While enhancing the compressive strength of gel materials generally presents more challenges than improving tensile strength, Cry-gel showcases exceptional compressive resistance (Supplementary Fig. 17). Compression stress–strain tests show that Cry-gel exhibits a maximum compressive stress of 5.3 MPa (Fig. 4d), which is five times higher than that of LiBr gel and 75 times higher than that of ZnCl₂ gel. Moreover, this superior performance is maintained under extreme temperatures of 80 °C and −40 °C, respectively (Fig. 4e). For example, after exposure to 80 °C and −40 °C for 4 h, Cry-gel maintains a compressive strength exceeding 3 MPa. Compared to those reported gel materials32,37,38,39,40,41, Cry-gel displays high tensile and compressive strength (Fig. 4f), easily lifting a 1 kg weight (Fig. 4g) and supporting an adult with the weight of 47 kg (Fig. 4h). In contrast, LiBr gel exhibits failure and damage behavior upon attempting to lift a 200 g weight (Supplementary Fig. 18).

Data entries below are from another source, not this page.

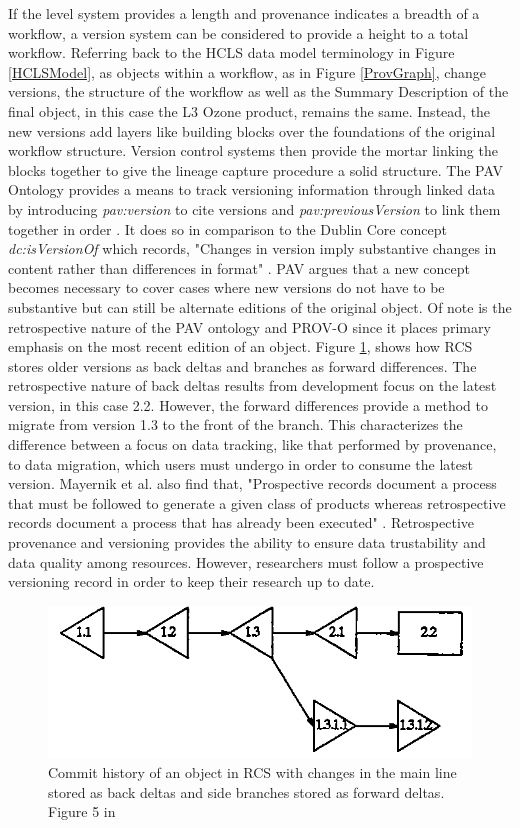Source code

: If the level system provides a length and provenance indicates a breadth of a workflow, a version system can be considered to provide a height to a total workflow.
Referring back to the HCLS data model terminology in Figure \ref{HCLSModel}, as objects within a workflow, as in Figure \ref{ProvGraph}, change versions, the structure of the workflow as well as the Summary Description of the final object, in this case the L3 Ozone product, remains the same.
Instead, the new versions add layers like building blocks over the foundations of the original workflow structure.
Version control systems then provide the mortar linking the blocks together to give the lineage capture procedure a solid structure.
The PAV Ontology provides a means to track versioning information through linked data by introducing \textit{pav:version} to cite versions and \textit{pav:previousVersion} to link them together in order \cite{Ciccarese2013}.
It does so in comparison to the Dublin Core concept \textit{dc:isVersionOf} which records, "Changes in version imply substantive changes in content rather than differences in format" \cite{DCMI2012}.
PAV argues that a new concept becomes necessary to cover cases where new versions do not have to be substantive but can still be alternate editions of the original object.
Of note is the retrospective nature of the PAV ontology and PROV-O since it places primary emphasis on the most recent edition of an object.
Figure \ref{RCSTree}, shows how RCS stores older versions as back deltas and branches as forward differences.
The retrospective nature of back deltas results from development focus on the latest version, in this case 2.2.
However, the forward differences provide a method to migrate from version 1.3 to the front of the branch.
This characterizes the difference between a focus on data tracking, like that performed by provenance, to data migration, which users must undergo in order to consume the latest version.
Mayernik et al. also find that, "Prospective records document a process that must be followed to generate a given class of products whereas retrospective records document a process that has already been executed" \cite{MatthewS.Mayernik201312-039}.
Retrospective provenance and versioning provides the ability to ensure data trustability and data quality among resources.
However, researchers must follow a prospective versioning record in order to keep their research up to date.

\begin{figure}[b]
	\centering
	\includegraphics[scale=0.75]{figures/RCSCommitTree.png}
	\caption{Commit history of an object in RCS with changes in the main line stored as back deltas and side branches stored as forward deltas.  Figure 5 in \cite{tichy1985rcs}}
	\label{RCSTree}
\end{figure}

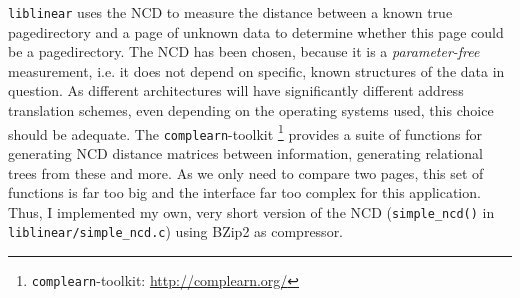 \texttt{liblinear} uses the NCD to measure the distance between a known true
pagedirectory and a page of unknown data to determine whether this page could be
a pagedirectory. The NCD has been chosen, because it is a \emph{parameter-free}
measurement, i.e. it does not depend on specific, known structures of the data
in question. As different architectures will have significantly different
address translation schemes, even depending on the operating systems used, this
choice should be adequate. The \texttt{complearn}-toolkit
\footnote{\texttt{complearn}-toolkit:
\href{http://complearn.org/}{http://complearn.org/}} provides a suite of
functions for generating NCD distance matrices between information, generating
relational trees from these and more.  As we only need to compare two pages,
this set of functions is far too big and the interface far too complex for this
application.  Thus, I implemented my own, very short version of the NCD
(\texttt{simple\_ncd()} in \texttt{liblinear/simple\_ncd.c}) using BZip2 as
compressor.

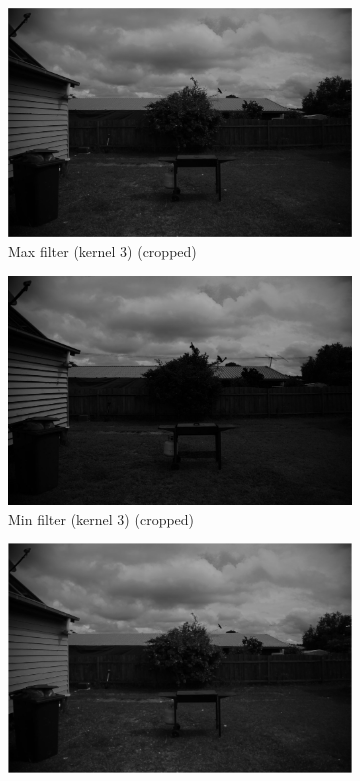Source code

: \documentclass{article}
\begin{document}
\begin{figure}[H]
	\begin{subfigure}{0.45\textwidth}
		\includegraphics[trim={20cm 25cm 25cm 10cm},clip,width=\textwidth]{Generated/Garden_max3filter.png}
		\caption{Max filter (kernel 3) (cropped)}
	\end{subfigure}
	\hfill
	\begin{subfigure}{0.45\textwidth}
		\includegraphics[trim={20cm 25cm 25cm 10cm},clip,width=\textwidth]{Generated/Garden_min3filter.png}
		\caption{Min filter (kernel 3) (cropped)}
	\end{subfigure}
	\begin{subfigure}{0.45\textwidth}
		\includegraphics[trim={20cm 25cm 25cm 10cm},clip,width=\textwidth]{Generated/Garden_max5filter.png}

\end{subfigure}
\end{figure}
\end{document}
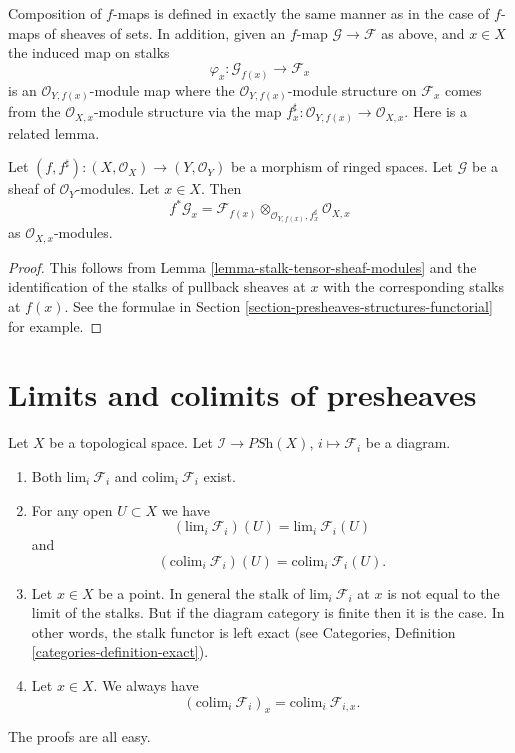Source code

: \medskip\noindent
Composition of $f$-maps is defined in exactly the
same manner as in the case of $f$-maps of sheaves of
sets. In addition, given an $f$-map $\mathcal{G} \to \mathcal{F}$
as above, and $x \in X$ the induced map on stalks
$$
\varphi_x : \mathcal{G}_{f(x)} \longrightarrow \mathcal{F}_x
$$
is an $\mathcal{O}_{Y,f(x)}$-module map where the
$\mathcal{O}_{Y,f(x)}$-module structure on $\mathcal{F}_x$
comes from the $\mathcal{O}_{X,x}$-module structure via
the map $f^\sharp_x : \mathcal{O}_{Y,f(x)} \to \mathcal{O}_{X,x}$.
Here is a related lemma.

\begin{lemma}
\label{lemma-stalk-pullback-modules}
Let $(f, f^\sharp) : (X, \mathcal{O}_X) \to (Y, \mathcal{O}_Y)$
be a morphism of ringed spaces.
Let $\mathcal{G}$ be a sheaf of $\mathcal{O}_Y$-modules.
Let $x \in X$. Then
$$
f^*\mathcal{G}_x =
\mathcal{F}_{f(x)}
\otimes_{\mathcal{O}_{Y, f(x)}, f^\sharp_x}
\mathcal{O}_{X, x}
$$
as $\mathcal{O}_{X,x}$-modules.
\end{lemma}

\begin{proof}
This follows from Lemma \ref{lemma-stalk-tensor-sheaf-modules}
and the identification of the stalks of pullback sheaves
at $x$ with the corresponding stalks at $f(x)$. See the
formulae in Section \ref{section-presheaves-structures-functorial}
for example.
\end{proof}










\section{Limits and colimits of presheaves}
\label{section-limits-presheaves}

\noindent
Let $X$ be a topological space.
Let $\mathcal{I} \to \textit{PSh}(X)$, $i \mapsto \mathcal{F}_i$
be a diagram.
\begin{enumerate}
\item Both $\text{lim}_i\ \mathcal{F}_i$ and $\text{colim}_i\ \mathcal{F}_i$
exist.
\item For any open $U \subset X$ we have
$$
(\text{lim}_i\ \mathcal{F}_i)(U) = \text{lim}_i\ \mathcal{F}_i(U)
$$
and
$$
(\text{colim}_i\ \mathcal{F}_i)(U) =
\text{colim}_i\ \mathcal{F}_i(U).
$$
\item Let $x \in X$ be a point. In general the stalk of
$\text{lim}_i\ \mathcal{F}_i$ at $x$ is not equal to
the limit of the stalks. But if the diagram category is finite
then it is the case. In other words, the stalk functor is
left exact (see Categories, Definition \ref{categories-definition-exact}).
\item Let $x \in X$. We always have
$$
(\text{colim}_i\ \mathcal{F}_i)_x =
\text{colim}_i\ \mathcal{F}_{i,x}.
$$
\end{enumerate}
The proofs are all easy.

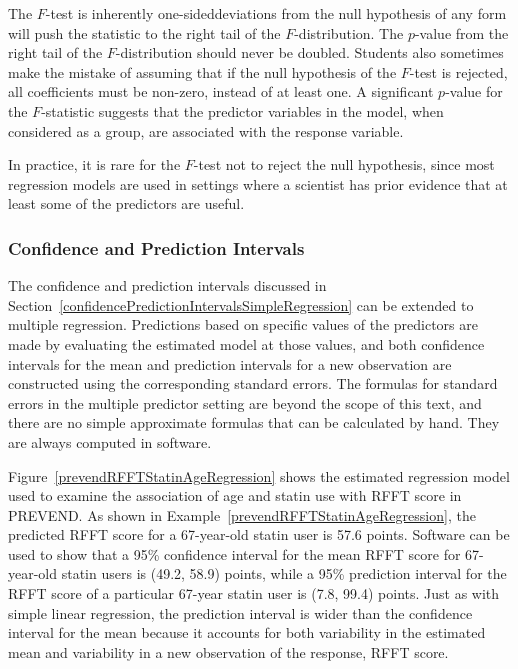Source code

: The $F$-test is inherently one-sided\textemdash deviations from the null hypothesis of any form will push the statistic to the right tail of the $F$-distribution.  The $p$-value from the right tail of the $F$-distribution should never be doubled.  Students also sometimes make the mistake of assuming that if the null hypothesis of the $F$-test is rejected, all coefficients must be non-zero, instead of at least one. A significant $p$-value for the $F$-statistic suggests that the predictor variables in the model, when considered as a group, are associated with the response variable.

In practice, it is rare for the $F$-test not to reject the null hypothesis, since most regression models are used in settings where a scientist has prior evidence that at least some of the predictors are useful.

\subsubsection{Confidence and Prediction Intervals}


The confidence and prediction intervals discussed in Section~\ref{confidencePredictionIntervalsSimpleRegression} can be extended to multiple regression. Predictions based on specific values of the predictors are made by evaluating the estimated model at those values, and both confidence intervals for the mean and prediction intervals for a new observation are constructed using the corresponding standard errors.  The formulas for standard errors in the multiple predictor setting are beyond the scope of this text, and there are no simple approximate formulas that can be calculated by hand.  They are always computed in software. 

Figure~\ref{prevendRFFTStatinAgeRegression} shows the estimated regression model used to examine the association of age and statin use with RFFT score in PREVEND. As shown in Example~\ref{prevendRFFTStatinAgeRegression}, the predicted RFFT score for a 67-year-old statin user is 57.6 points. Software can be used to show that a 95\% confidence interval for the mean RFFT score for 67-year-old statin users is (49.2, 58.9) points,  while a 95\% prediction interval for the RFFT score of a particular 67-year statin user is (7.8, 99.4) points.  Just as with simple linear regression, the prediction interval is wider than the confidence interval for the mean because it accounts for both variability in the estimated mean and variability in a new observation of the response, RFFT score.


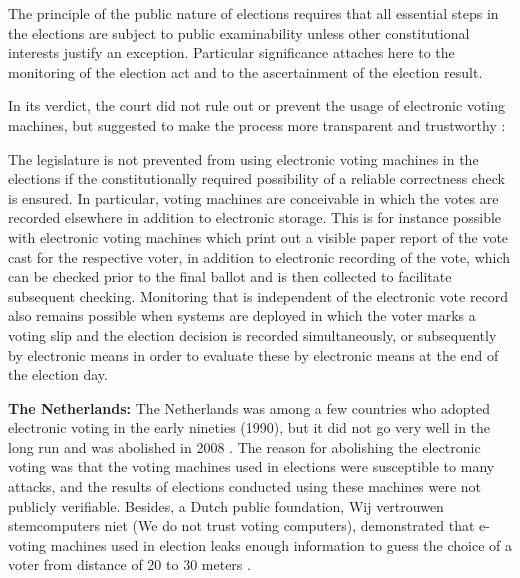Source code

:   \begin{displayquote}
  The principle of the public nature of elections requires that all 
  essential steps in the elections are subject to public examinability
  unless other constitutional interests justify an exception. 
  Particular significance attaches here to the monitoring of the 
  election act and to the ascertainment of the election result.
  \end{displayquote}
  
 
 
  \noindent	
  In its verdict, the court did not rule out or prevent the usage of electronic 
  voting machines,  but suggested to make the process more 
  transparent and trustworthy \citep{Germanconst}:
  
  \begin{displayquote}
  The legislature is not prevented from using electronic voting machines 
  in the elections if the constitutionally required possibility of a 
  reliable correctness check is ensured. In particular, voting machines 
  are conceivable in which the votes are recorded elsewhere in addition
   to electronic storage. This is for instance possible with electronic
   voting machines which print out a visible paper report of the vote 
   cast for the respective voter, in addition to electronic recording 
   of the vote, which can be checked prior to the final ballot and is
    then collected to facilitate subsequent checking. Monitoring that is
     independent of the electronic vote record also remains possible when
     systems are deployed in which the voter marks a voting slip and the 
     election decision is recorded simultaneously, 
     or subsequently by electronic means in 
     order to evaluate these by electronic means at the end of the 
     election day.
     \end{displayquote}
  
  \textbf{The Netherlands:}
  The Netherlands was among a few countries who adopted electronic voting 
  in the early nineties (1990), but it did not go very well in the long 
  run and was abolished in 2008 \citep{Jacobs2009}. 
  The reason for abolishing the electronic voting was that   
  the voting machines used in elections were susceptible to many attacks,
  and the results of elections conducted using these machines 
  were not publicly verifiable.  Besides, a Dutch public foundation, Wij vertrouwen stemcomputers niet
  (We do not trust voting computers), demonstrated that e-voting machines 
  used in election leaks enough information to guess the choice of a voter 
  from distance of 20 to 30 meters  \citep{NetherlandsYouTube}. 
  
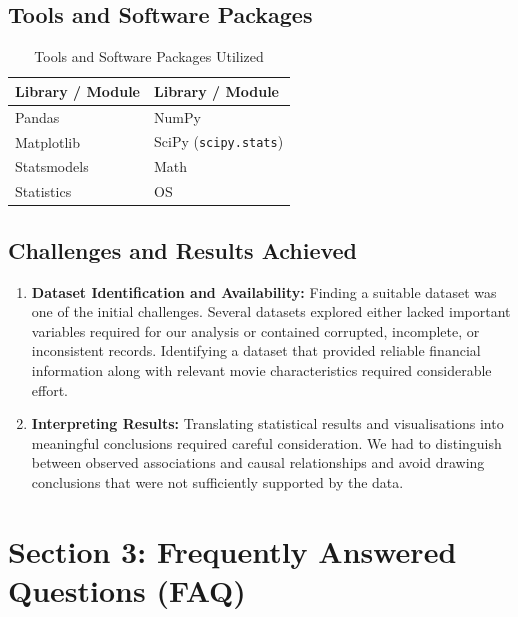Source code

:\documentclass[a4paper, 11pt]{article}
\begin{document}
\subsection*{Tools and Software Packages}

\begin{table}[htbp]
\centering
\caption{Tools and Software Packages Utilized}
\label{tab:tools_packages}
\renewcommand{\arraystretch}{1.2}
\begin{tabular}{|l|l|}
\hline
\textbf{Library / Module} & \textbf{Library / Module} \\ \hline
Pandas & NumPy \\ \hline
Matplotlib & SciPy (\texttt{scipy.stats}) \\ \hline
Statsmodels & Math \\ \hline
Statistics & OS \\ \hline
\end{tabular}
\end{table}

\subsection*{Challenges and Results Achieved}

\begin{enumerate}
    \item \textbf{Dataset Identification and Availability:}
    Finding a suitable dataset was one of the initial challenges. Several datasets explored either lacked important variables required for our analysis or contained corrupted, incomplete, or inconsistent records. Identifying a dataset that provided reliable financial information along with relevant movie characteristics required considerable effort.

    \item \textbf{Interpreting Results:}
    Translating statistical results and visualisations into meaningful conclusions required careful consideration. We had to distinguish between observed associations and causal relationships and avoid drawing conclusions that were not sufficiently supported by the data.
\end{enumerate}

\newpage

\section*{Section 3: Frequently Answered Questions (FAQ)}
\end{document}
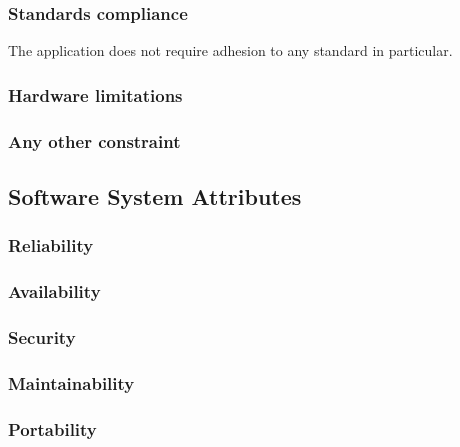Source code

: \subsubsection{Standards compliance}
The application does not require adhesion to any standard in particular. 
\subsubsection{Hardware limitations}

\subsubsection{Any other constraint}


\subsection{Software System Attributes}

\subsubsection{Reliability}

\subsubsection{Availability}

\subsubsection{Security}

\subsubsection{Maintainability}

\subsubsection{Portability}
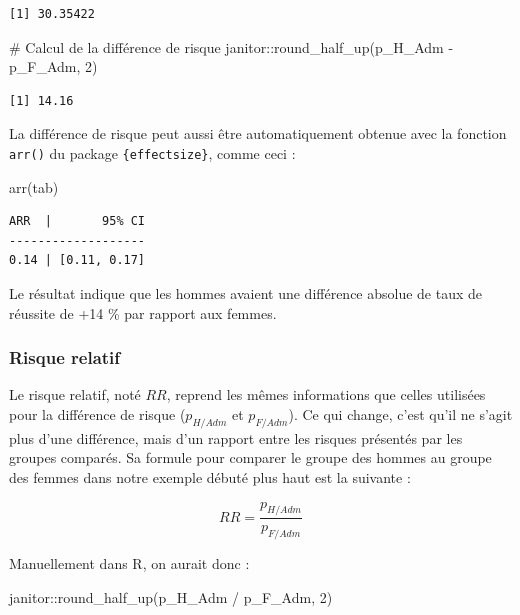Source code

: \documentclass[
  letterpaper,
]{book}
\newenvironment{Shaded}{\begin{snugshade}}{\end{snugshade}}
\newcommand{\CommentTok}[1]{\textcolor[rgb]{0.37,0.37,0.37}{#1}}
\newcommand{\DecValTok}[1]{\textcolor[rgb]{0.68,0.00,0.00}{#1}}
\newcommand{\FunctionTok}[1]{\textcolor[rgb]{0.28,0.35,0.67}{#1}}
\newcommand{\NormalTok}[1]{\textcolor[rgb]{0.00,0.23,0.31}{#1}}
\newcommand{\SpecialCharTok}[1]{\textcolor[rgb]{0.37,0.37,0.37}{#1}}
\begin{document}
\begin{verbatim}
[1] 30.35422
\end{verbatim}

\begin{Shaded}
\begin{Highlighting}[]
\CommentTok{\# Calcul de la différence de risque}
\NormalTok{janitor}\SpecialCharTok{::}\FunctionTok{round\_half\_up}\NormalTok{(p\_H\_Adm }\SpecialCharTok{{-}}\NormalTok{ p\_F\_Adm, }\DecValTok{2}\NormalTok{)}
\end{Highlighting}
\end{Shaded}

\begin{verbatim}
[1] 14.16
\end{verbatim}

La différence de risque peut aussi être automatiquement obtenue avec la
fonction \texttt{arr()} du package \texttt{\{effectsize\}}, comme ceci :

\begin{Shaded}
\begin{Highlighting}[]
\FunctionTok{arr}\NormalTok{(tab)}
\end{Highlighting}
\end{Shaded}

\begin{verbatim}
ARR  |       95% CI
-------------------
0.14 | [0.11, 0.17]
\end{verbatim}

Le résultat indique que les hommes avaient une différence absolue de
taux de réussite de +14 \% par rapport aux femmes.

\subsubsection{Risque relatif}\label{risque-relatif}

Le risque relatif, noté \(RR\), reprend les mêmes informations que
celles utilisées pour la différence de risque (\(p_{H/Adm}\) et
\(p_{F/Adm}\)). Ce qui change, c'est qu'il ne s'agit plus d'une
différence, mais d'un rapport entre les risques présentés par les
groupes comparés. Sa formule pour comparer le groupe des hommes au
groupe des femmes dans notre exemple débuté plus haut est la suivante :

\[RR = \frac{{p_{H/Adm}}}{{p_{F/Adm}}}\]

Manuellement dans R, on aurait donc :

\begin{Shaded}
\begin{Highlighting}[]
\NormalTok{janitor}\SpecialCharTok{::}\FunctionTok{round\_half\_up}\NormalTok{(p\_H\_Adm }\SpecialCharTok{/}\NormalTok{ p\_F\_Adm, }\DecValTok{2}\NormalTok{)}
\end{Highlighting}
\end{Shaded}
\end{document}
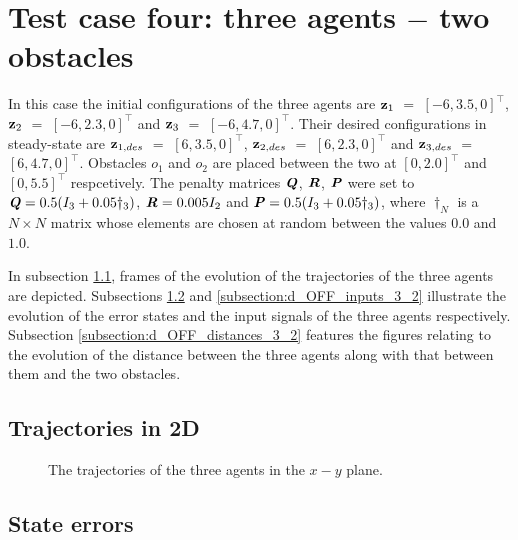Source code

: \section{Test case four: three agents $-$ two obstacles}

In this case the initial configurations of the three agents are
$\bm{\mathbf{z}}_1$ $=$ $[-6, 3.5, 0]^{\top}$,
$\bm{\mathbf{z}}_2$ $=$ $[-6, 2.3, 0]^{\top}$ and
$\bm{\mathbf{z}}_3$ $=$ $[-6, 4.7, 0]^{\top}$.
Their desired configurations in steady-state are
$\bm{\mathbf{z}}_{1,des}$ $=$ $[6, 3.5, 0]^{\top}$,
$\bm{\mathbf{z}}_{2,des}$ $=$ $[6, 2.3, 0]^{\top}$ and
$\bm{\mathbf{z}}_{3,des}$ $=$ $[6, 4.7, 0]^{\top}$.
Obstacles $o_1$ and $o_2$ are placed between the two at $[0, 2.0]^{\top}$
and $[0, 5.5]^{\top}$ respcetively. The penalty
matrices $\bm{\mathit{Q}}$, $\bm{\mathit{R}}$, $\bm{\mathit{P}}$ were set to
$\bm{\mathit{Q}} = 0.5 (I_3 + 0.05\dagger_3)$, $\bm{\mathit{R}} = 0.005 I_2$ and
$\bm{\mathit{P}} = 0.5 (I_3 + 0.05\dagger_3)$, where $\dagger_N$ is a $N \times N$
matrix whose elements are chosen at random between the values $0.0$ and $1.0$.

In subsection \ref{subsection:d_OFF_trajectories_3_2}, frames of the evolution of the
trajectories of the three agents are depicted. Subsections
\ref{subsection:d_OFF_errors_3_2} and \ref{subsection:d_OFF_inputs_3_2} illustrate
the evolution of the error states and the input signals of the three agents
respectively. Subsection \ref{subsection:d_OFF_distances_3_2} features the
figures relating to the evolution of the distance between the three agents
along with that between them and the two obstacles.


\subsection{Trajectories in 2D}
\label{subsection:d_OFF_trajectories_3_2}

\begin{figure}[H]
  
  \caption{The trajectories of the three agents in the $x-y$ plane.}
  \label{fig:d_OFF_trajectory_3_2}
\end{figure}



\subsection{State errors}
\label{subsection:d_OFF_errors_3_2}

The robust mechanical properties of Cry-gel can be attributed to network densification induced by cooling crystallization. We systematically investigated the mechanical performance of Cry-gels prepared under three distinct cooling conditions: rapid cooling at −20 °C, normal cooling at room temperature (25 °C), and slow cooling at 50 °C. As shown in Supplementary Fig. 19, the Cry-gel produced through rapid cooling at −20 °C demonstrates enhanced extensibility and flexibility. Conversely, the Cry-gel obtained via slow cooling at 50 °C exhibits superior mechanical strength and toughness. Notably, the Cry-gel prepared at room temperature of 25 °C, employed in this work, effectively combines the benefits of extensibility, flexibility, and pronounced mechanical strength and toughness. Additionally, Cry-gel displays a similar trend in compressive mechanical properties as it did in tensile properties across the three different cooling methods (Supplementary Fig. 19b). This indicates that cooling at room temperature is more conducive to crystalline growth and facilitates the assembly of cellulose molecules into a dense network within Cry-gel.
In addition to the thermal stability and mechanical strength, Cry-gel exhibits noteworthy ionic conductivity. As shown in Fig. 4i, Cry-gel can function as a flexible conductor in a closed electronic circuit even at the temperatures of 80 °C and −40 °C. From the electrochemical impedance spectroscopy (EIS) curves (Fig. 4j), the calculated ionic conductivity of Cry-gel is as high as 96.8 mS cm−1, exceeding the 63 mS cm−1 of LiBr gel. Additionally, the ionic electrical properties of Cry-gel demonstrate notable advantages in both high and low temperature environments, such as 80 °C and −40 °C (Fig. 4k), with ionic conductivity reaching 217 mS cm−1 and 43 mS cm−1 (Supplementary Fig. 20). Meanwhile, even exposed to RH of 90% for 12 h, Cry-gel still maintains high ionic conductivity of close to 80 mS cm−1 (Supplementary Fig. 16b). In comparison to other reported gels42,43,44,45,46, Cry-gel demonstrates its superior ionic conductivity (Fig. 4l).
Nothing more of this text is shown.